Лайон мягко покачал головой и провел рукой по моим волосам:
— Ты можешь спать здесь. У меня мягкая кровать, она снимет любую усталость.
Угу, верю. Видели мы твою кровать, в гробу под белым покрывалом. Выспишься на ней, как же! Скорее утомишься бегать по этому полигону в поисках тихого места, где тебя нет.
— У меня болит голова, — сказала я и чуть не расхохоталась. Ситуация все больше напоминала бородатый анекдот. Интересно, что он предложит: настой из лесных трав, заменяющий здесь аспирин, или точечный массаж? Я не лгала — голова действительно начинала болеть — словно кто-то бил по вискам маленькими молоточками — не сильно, но настойчиво.
Сабир был несколько обескуражен моей моральной устойчивостью, но попыток не оставил. Его рука с интересом ощупывали застежку ветровки.
— А как это расстегивается? — бархатно спросил он, сопровождая реплику сногсшибательной улыбкой, после которой мне полагалось пасть к его ногам, протягивая инструкцию по эксплуатации молнии.
Вместо этого я ехидно подумала: «А у меня еще и на джинсах точно такая же, и шнурки на кроссовках тройным узлом».

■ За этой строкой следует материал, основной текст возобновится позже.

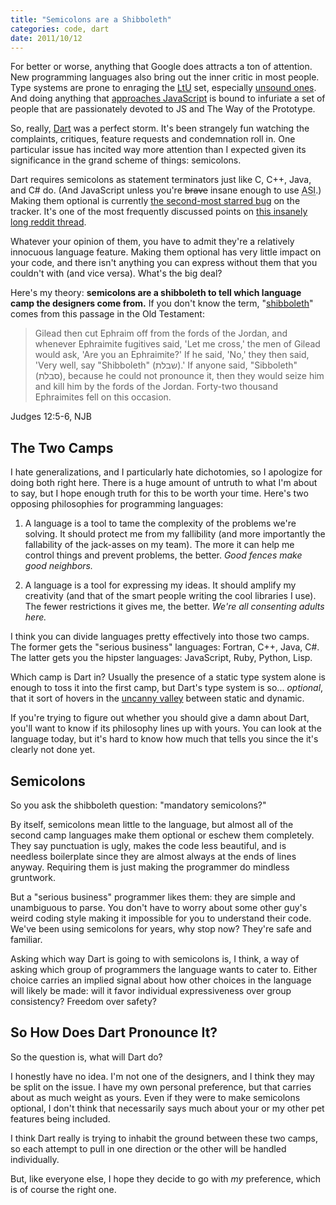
 ```yaml
---
title: "Semicolons are a Shibboleth"
categories: code, dart
date: 2011/10/12
---
```


For better or worse, anything that Google does attracts a ton of attention. New programming languages also bring out the inner critic in most people. Type systems are prone to enraging the [LtU](http://lambda-the-ultimate.org/node/4377) set, especially [unsound ones](http://www.dartlang.org/articles/optional-types/). And doing anything that [approaches JavaScript](http://www.2ality.com/2011/09/google-dart.html) is bound to infuriate a set of people that are passionately devoted to JS and The Way of the Prototype.

So, really, [Dart](http://www.dartlang.org/) was a perfect storm. It's been strangely fun watching the complaints, critiques, feature requests and condemnation roll in. One particular issue has incited way more attention than I expected given its significance in the grand scheme of things: semicolons.

Dart requires semicolons as statement terminators just like C, C++, Java, and C# do. (And JavaScript unless you're <strike>brave</strike> insane enough to use <abbr title="Automatic Semicolon Insertion">ASI</abbr>.) Making them optional is currently [the second-most starred bug](https://code.google.com/p/dart/issues/detail?id=34) on the tracker. It's one of the most frequently discussed points on [this insanely long reddit thread](http://www.reddit.com/r/programming/comments/l6uwv/dart_programming_language/).

Whatever your opinion of them, you have to admit they're a relatively innocuous language feature. Making them optional has very little impact on your code, and there isn't anything you can express without them that you couldn't with (and vice versa). What's the big deal?

Here's my theory: **semicolons are a shibboleth to tell which language camp the designers come from.** If you don't know the term, "[shibboleth](http://en.wikipedia.org/wiki/Shibboleth)" comes from this passage in the Old Testament:

> Gilead then cut Ephraim off from the fords of the Jordan, and whenever
> Ephraimite fugitives said, 'Let me cross,' the men of Gilead would ask, 'Are
> you an Ephraimite?' If he said, 'No,' they then said, 'Very well, say
> "Shibboleth" (שבלת).' If anyone said, "Sibboleth" (סבלת), because he could
> not pronounce it, then they would seize him and kill him by the fords of the
> Jordan. Forty-two thousand Ephraimites fell on this occasion.

<p class="cite">Judges 12:5-6, NJB</p>

## The Two Camps

I hate generalizations, and I particularly hate dichotomies, so I apologize for doing both right here. There is a huge amount of untruth to what I'm about to say, but I hope enough truth for this to be worth your time. Here's two opposing philosophies for programming languages:

1.  A language is a tool to tame the complexity of the problems we're solving.
    It should protect me from my fallibility (and more importantly the
    fallability of the jack-asses on my team). The more it can help me control
    things and prevent problems, the better. *Good fences make good neighbors.*

2.  A language is a tool for expressing my ideas. It should amplify
    my creativity (and that of the smart people writing the cool libraries I
    use). The fewer restrictions it gives me, the better. *We're all consenting
    adults here.*

I think you can divide languages pretty effectively into those two camps. The former gets the "serious business" languages: Fortran, C++, Java, C#. The latter gets you the hipster languages: JavaScript, Ruby, Python, Lisp.

Which camp is Dart in? Usually the presence of a static type system alone is enough to toss it into the first camp, but Dart's type system is so... *optional*, that it sort of hovers in the [uncanny valley](http://en.wikipedia.org/wiki/Uncanny_valley) between static and dynamic.

If you're trying to figure out whether you should give a damn about Dart, you'll want to know if its philosophy lines up with yours. You can look at the language today, but it's hard to know how much that tells you since the it's clearly not done yet.

## Semicolons

So you ask the shibboleth question: "mandatory semicolons?"

By itself, semicolons mean little to the language, but almost all of the second camp languages make them optional or eschew them completely. They say punctuation is ugly, makes the code less beautiful, and is needless boilerplate since they are almost always at the ends of lines anyway. Requiring them is just making the programmer do mindless gruntwork.

But a "serious business" programmer likes them: they are simple and unambiguous to parse. You don't have to worry about some other guy's weird coding style making it impossible for you to understand their code. We've been using semicolons for years, why stop now? They're safe and familiar.

Asking which way Dart is going to with semicolons is, I think, a way of asking which group of programmers the language wants to cater to. Either choice carries an implied signal about how other choices in the language will likely be made: will it favor individual expressiveness over group consistency? Freedom over safety?

## So How Does Dart Pronounce It?

So the question is, what will Dart do?

I honestly have no idea. I'm not one of the designers, and I think they may be split on the issue. I have my own personal preference, but that carries about as much weight as yours. Even if they were to make semicolons optional, I don't think that necessarily says much about your or my other pet features being included.

I think Dart really is trying to inhabit the ground between these two camps, so each attempt to pull in one direction or the other will be handled individually.

But, like everyone else, I hope they decide to go with *my* preference, which is of course the right one.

— Мне пора, — с некоторой долей сожаления я отодвинула от себя сабира и поднялась на ноги. Внутренний голос настойчиво твердил, что уходить надо немедленно, иначе произойдет что-то очень плохое — и это «плохое» совсем не будет связано с Лайоном.
Стоило мне встать, как стенки перед глазами покачнулись и уехали в сторону.
— Подожди, — сабир придержал меня за штанину. — Почему ты уходишь?
— Ты сам сказал — тренировок больше не будет. Мне нечего здесь делать, — я попыталась сказать это как можно более спокойно и холодно.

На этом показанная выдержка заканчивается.